_Work to be completed:_ Read through the listing and copy every line that contains the word "instead".

_Material supplied:_
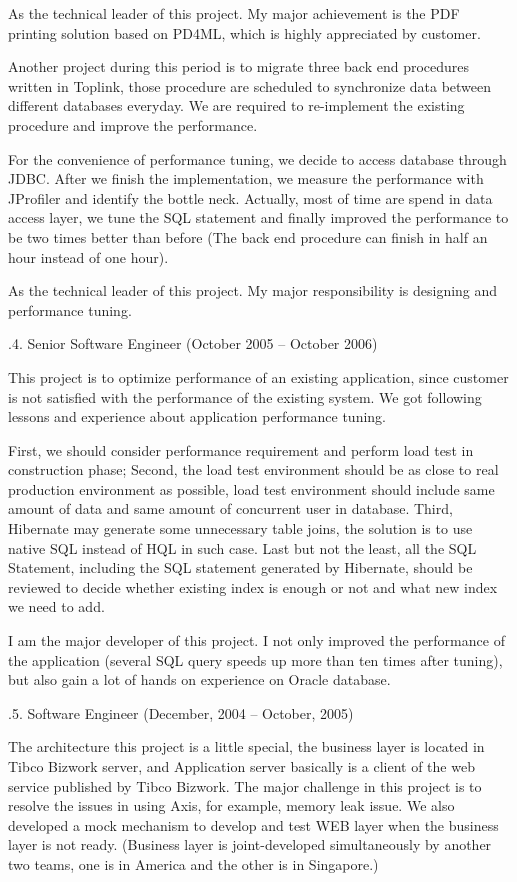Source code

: As the technical leader of this project. My major achievement is
 the PDF printing solution based on PD4ML, which is highly appreciated by customer.

\smallskip

Another project during this period is to migrate three back end procedures
written in Toplink, those procedure are scheduled to synchronize data between 
different databases everyday. We are required to re-implement
the existing procedure and improve the performance. 

For the convenience of performance tuning, we decide to access database through JDBC.
After we finish the implementation, we measure the performance with JProfiler and identify the
bottle neck. Actually, most of time are spend in data access layer, we tune
the SQL statement and finally improved the performance to be two times better than before
(The back end procedure can finish in half an hour instead of one hour).

As the technical leader of this project. My major responsibility is
designing and performance tuning.

.4. Senior Software Engineer (October 2005 -- October 2006)\par
\noindent
This project is to optimize performance of an existing application, 
since customer is not satisfied with the performance of the existing system. 
We got following lessons and experience about application performance tuning. 

First, we should consider performance requirement and perform load test in construction phase; 
Second, the load test environment should be as close to real production environment as possible,
load test environment should include same amount of data and same amount of concurrent user in database. 
Third, Hibernate may generate some unnecessary table joins, the solution
is to use native SQL instead of HQL in such case. 
Last but not the least, all the SQL Statement, including the SQL statement 
generated by Hibernate, should be reviewed to decide whether existing index 
is enough or not and what new index we need to add. 

I am the major developer of this project. I not only improved the performance
of the application (several SQL query speeds up more than ten times after tuning),
but also gain a lot of hands on experience on Oracle database.

.5. Software Engineer (December, 2004 -- October, 2005)\par
\noindent
The architecture this project is a little special, the business layer is located 
in Tibco Bizwork server, and Application server  basically is a client of the 
web service published by Tibco Bizwork. The major challenge in this project 
is to resolve the issues in using Axis, for example, memory leak issue. 
We also developed a mock mechanism to develop and test WEB layer when the
 business layer is not ready. (Business layer is joint-developed simultaneously 
 by another two teams, one is in America and the other is in Singapore.)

_Solution for this exercise:_
(The back end procedure can finish in half an hour instead of one hour).
is to use native SQL instead of HQL in such case. 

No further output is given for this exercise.